# Is there a dummy manual for solar power?



## Deathdealer (Oct 26, 2013)

I've looked everywhere I have yet to find a dummy manual for setting up solar panels and setting up the components you need to charge batteries! Nor have I found a list of what wattages go with what I really would like some more research on this before I sink money into this prep!


Sent from my iPhone using Survival Forum


----------



## doubleTHICK (Jun 19, 2012)

http://pssurvival.com/PS/Solar/index.htm

May be something in there that could help you; if not, time to hit YouTube


----------



## hiwall (Jun 15, 2012)

look at these posts!

http://www.preparedsociety.com/forum/f16/d-i-y-solar-generator-less-than-208-a-23287/

http://www.preparedsociety.com/forum/f16/d-i-y-solar-generator-less-than-500-a-15496/


----------



## Viking (Mar 16, 2009)

Deathdealer said:


> I've looked everywhere I have yet to find a dummy manual for setting up solar panels and setting up the components you need to charge batteries! Nor have I found a list of what wattages go with what I really would like some more research on this before I sink money into this prep!
> 
> Sent from my iPhone using Survival Forum


You need to figure what are the most important things you want to run on solar, total times that they run, average sun days for your location. Once you have that figured then you will need to look for the wattage on the items you will be using. Post those figures here and one of the many solar users here can certainly figure out something for you or put you on the right track for figuring what you,ll need. If you minimize what you are planing to run on solar it certainly helps as solar projects can get expensive really fast. As an example I have designed a solar standby system that will pass through grid power to two refrigerators, a freezer and a few lights. I may be able to use a washing machine on off operating time for the fridges and freezer as the washer uses about what the two refrigerators pull in total amps.


----------



## cowboyhermit (Nov 10, 2012)

Lots of good info posted so far



Deathdealer said:


> and setting up the components you need to charge batteries!


Aside from the panels themselves there is only 1 component, the charge controller, that is required to charge the batteries (and even that can be skipped in some situations, though it is usually not worth it).

Solar panels are incredibly simple devices to work with, you simply have a positive and a negative low voltage DC wire or terminal, like in a vehicle. Wires from your panels go to the charge controller.

The charge controller is generally a very straightforward device as well, though there is a range from incredibly simple to lots of options. They come with instructions. They all should have clearly labeled "Solar" or "input" terminals, clearly labeled "battery" terminals, and sometimes "load" terminals (power to these terminals will be disconnected when the battery voltage drops below a predetermined level).

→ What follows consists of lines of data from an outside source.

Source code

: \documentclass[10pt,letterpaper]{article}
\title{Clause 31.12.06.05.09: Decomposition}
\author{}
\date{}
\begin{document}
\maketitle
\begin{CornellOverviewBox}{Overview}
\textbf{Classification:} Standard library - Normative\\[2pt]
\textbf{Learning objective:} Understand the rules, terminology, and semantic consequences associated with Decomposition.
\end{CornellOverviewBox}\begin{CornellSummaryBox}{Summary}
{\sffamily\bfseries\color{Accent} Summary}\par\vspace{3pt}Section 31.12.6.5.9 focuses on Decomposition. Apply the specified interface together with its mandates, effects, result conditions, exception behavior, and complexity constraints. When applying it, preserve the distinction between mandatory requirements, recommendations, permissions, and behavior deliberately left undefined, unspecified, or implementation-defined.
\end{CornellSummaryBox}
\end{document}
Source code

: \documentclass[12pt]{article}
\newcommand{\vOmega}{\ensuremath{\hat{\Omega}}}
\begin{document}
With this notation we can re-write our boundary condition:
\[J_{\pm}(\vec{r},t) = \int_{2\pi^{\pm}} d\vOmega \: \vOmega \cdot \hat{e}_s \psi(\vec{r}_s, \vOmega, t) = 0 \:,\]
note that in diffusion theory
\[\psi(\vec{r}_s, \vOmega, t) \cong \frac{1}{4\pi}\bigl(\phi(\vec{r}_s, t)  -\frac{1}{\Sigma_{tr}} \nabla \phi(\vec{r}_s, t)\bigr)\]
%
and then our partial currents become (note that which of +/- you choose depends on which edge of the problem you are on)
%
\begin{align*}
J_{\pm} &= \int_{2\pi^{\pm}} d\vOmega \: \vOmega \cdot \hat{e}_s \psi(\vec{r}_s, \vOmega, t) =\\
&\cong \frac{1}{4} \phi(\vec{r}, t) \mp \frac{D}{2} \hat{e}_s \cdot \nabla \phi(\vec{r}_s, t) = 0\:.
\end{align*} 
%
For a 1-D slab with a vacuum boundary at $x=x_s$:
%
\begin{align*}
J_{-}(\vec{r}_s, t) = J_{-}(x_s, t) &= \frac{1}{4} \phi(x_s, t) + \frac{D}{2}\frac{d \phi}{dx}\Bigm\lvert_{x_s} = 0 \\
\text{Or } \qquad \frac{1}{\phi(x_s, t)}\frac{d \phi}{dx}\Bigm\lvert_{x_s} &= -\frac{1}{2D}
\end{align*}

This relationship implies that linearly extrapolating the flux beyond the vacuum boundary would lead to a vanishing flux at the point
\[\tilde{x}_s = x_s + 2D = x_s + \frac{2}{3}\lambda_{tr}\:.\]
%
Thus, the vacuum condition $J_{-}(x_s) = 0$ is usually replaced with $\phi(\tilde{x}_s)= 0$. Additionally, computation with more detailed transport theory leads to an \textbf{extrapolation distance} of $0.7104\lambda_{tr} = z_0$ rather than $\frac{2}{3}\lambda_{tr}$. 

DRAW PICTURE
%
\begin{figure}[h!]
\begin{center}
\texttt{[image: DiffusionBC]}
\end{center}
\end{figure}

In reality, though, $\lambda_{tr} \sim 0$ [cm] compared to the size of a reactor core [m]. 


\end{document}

It really is that simple to put this stuff together; wires from panels to controller, from controller to batteries. From batteries or LVD(low voltage disconnect) on charge controller to whatever load you have.

Other than some basic tools like a screwdriver and possibly a wire stripper/crimper the only essential (imo) tool someone might not have is a multimeter but you can pick one up for a few bucks these days.


----------



## squerly (Aug 17, 2012)

Deathdealer said:


> I've looked everywhere I have yet to find a dummy manual for setting up solar panels and setting up the components you need to charge batteries! Nor have I found a list of what wattages go with what I really would like some more research on this before I sink money into this prep!
> 
> Sent from my iPhone using Survival Forum


I bought this book (Photovoltaics Design and installation manual) a couple of years ago and it covers everything I've needed from battery bank design, use of different types of controllers, positioning of panels, etc.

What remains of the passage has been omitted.